Should I have pushed on? Should partner have accepted? Not with the ♣K offside! But not the worst slam ever.
Undaunted, we faced this hand on the very next board. Again, I felt I had too much to simply sign off in game, so I offered the 3♣ ‘game try.’ When partner accepted, I envisioned a possibly magic hand with ♠Kxxx and ♣Kx. If partner only had ♠Kxx along with the ♣K, I could survive if trumps were 2-2. Or if trumps are 3-1 with a singleton honor, I can still bring it home as long as I guess correctly whether dummy or my hand should win the first trump trick. So, I trotted out ol’ Black and when partner owned up to 1 key card, I was there, bidding 6♠. It turned out the ♦A was his key card, but he held suitable trump honors to give decent play. As I figure it, this is very close to a 75% slam (you can tell me if I have miscalculated). If either black king is onside, I am in pretty good shape. But, the order of which black finesse you try first matters. I think I played it wrong, now that I have given it more thought. Darn, I hate it when that happens.

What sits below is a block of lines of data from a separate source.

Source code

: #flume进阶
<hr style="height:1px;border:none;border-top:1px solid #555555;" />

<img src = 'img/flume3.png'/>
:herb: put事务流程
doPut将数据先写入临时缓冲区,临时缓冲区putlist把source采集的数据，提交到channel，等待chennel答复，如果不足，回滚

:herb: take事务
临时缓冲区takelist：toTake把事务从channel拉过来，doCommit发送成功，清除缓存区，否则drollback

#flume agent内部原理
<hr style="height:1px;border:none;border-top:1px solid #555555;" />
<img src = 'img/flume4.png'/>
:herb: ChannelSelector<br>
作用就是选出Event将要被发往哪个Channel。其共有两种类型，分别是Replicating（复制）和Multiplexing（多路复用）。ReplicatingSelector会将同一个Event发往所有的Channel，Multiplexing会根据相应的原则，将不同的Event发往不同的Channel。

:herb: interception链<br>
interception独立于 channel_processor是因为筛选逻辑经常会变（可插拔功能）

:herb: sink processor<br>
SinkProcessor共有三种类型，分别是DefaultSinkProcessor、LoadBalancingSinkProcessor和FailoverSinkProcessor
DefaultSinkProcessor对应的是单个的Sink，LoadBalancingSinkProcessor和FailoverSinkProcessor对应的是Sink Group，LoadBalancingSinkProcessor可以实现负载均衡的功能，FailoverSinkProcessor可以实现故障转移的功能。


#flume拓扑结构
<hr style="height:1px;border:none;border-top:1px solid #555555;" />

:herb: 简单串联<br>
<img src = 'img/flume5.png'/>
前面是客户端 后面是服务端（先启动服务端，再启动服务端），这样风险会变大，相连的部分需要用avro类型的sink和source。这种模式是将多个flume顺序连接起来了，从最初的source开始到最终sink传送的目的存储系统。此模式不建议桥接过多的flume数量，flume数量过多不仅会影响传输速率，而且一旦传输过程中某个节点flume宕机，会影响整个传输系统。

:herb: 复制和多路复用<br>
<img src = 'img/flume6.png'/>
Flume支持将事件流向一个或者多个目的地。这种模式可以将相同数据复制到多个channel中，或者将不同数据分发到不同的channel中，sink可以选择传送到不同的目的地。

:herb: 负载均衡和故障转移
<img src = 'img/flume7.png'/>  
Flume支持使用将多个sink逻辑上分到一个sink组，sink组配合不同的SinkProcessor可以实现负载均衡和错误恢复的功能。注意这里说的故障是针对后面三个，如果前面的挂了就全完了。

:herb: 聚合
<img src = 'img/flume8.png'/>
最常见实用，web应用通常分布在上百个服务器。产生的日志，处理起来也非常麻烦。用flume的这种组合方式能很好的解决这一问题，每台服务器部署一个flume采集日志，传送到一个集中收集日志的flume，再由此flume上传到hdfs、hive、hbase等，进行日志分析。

I led the ♠Q at trick 2 because I had the illusion that trying spades first gave me a ‘two-fer’. If they ducked, I could then try clubs. If they covered, I was very nearly home, and if it lost, I still had a high spade to then try clubs. But, that thinking is flawed because ‘then try clubs’ means that after I cross to the remaining spade honor, trump likely need to be 2-2, and more critically, I not only need my RHO to hold the ♣K, I need it to be exactly ♣Kx or ♣Kxx, since I get only 1 finesse, then I must play the ♣A, then ruff, and the ♣K must fall, or else I still have a club to lose and the slam goes down.
So, back to what to play at trick 2 after the ♦A wins trick 1? I’m convinced (now) that the right answer is to play clubs first. If the club finesse wins, I cash the ♣A and ruff a club. If the ♣K doesn’t fall in 3 rounds, I enter my hand and ruff my last club. Now, I’m in dummy and I can still try the spade finesse for a chance for all 13 tricks. If the club finesse loses, I win the return (whatever it is), cash the ♣A, ruff my remaining losing club (high) and then start taking spade finesses. This fails if either opponent held only 1 club (so that they then they ruff my ♣A) or if RHO has only 2 clubs so that they overruff the third round of clubs. It also fails if my RHO has all four outstanding trumps ♠Kxxx.
Normally, a slam needing 1 of 2 finesses is considered a 75% slam. This certainly falls short of 75% because it needs a bit more than just 1 of 2 finesses. There are other considerations in handling various scenarios. Most importantly, all lines fail when LHO holds both black kings. They did, so the slam, like the prior board, was down. Since it was non-vulnerable, -50 vs. -450, lose 11 IMPs.
Note to self – don’t play so fast when a 22 IMP swing is looming for make/down in a slam. Consider the possible layouts more carefully before embarking on a plan. Here, my play didn’t matter, but finessing in clubs first after winning the ♦A (rather than spades first) handles many more situations of ‘at least 1 black king onside.’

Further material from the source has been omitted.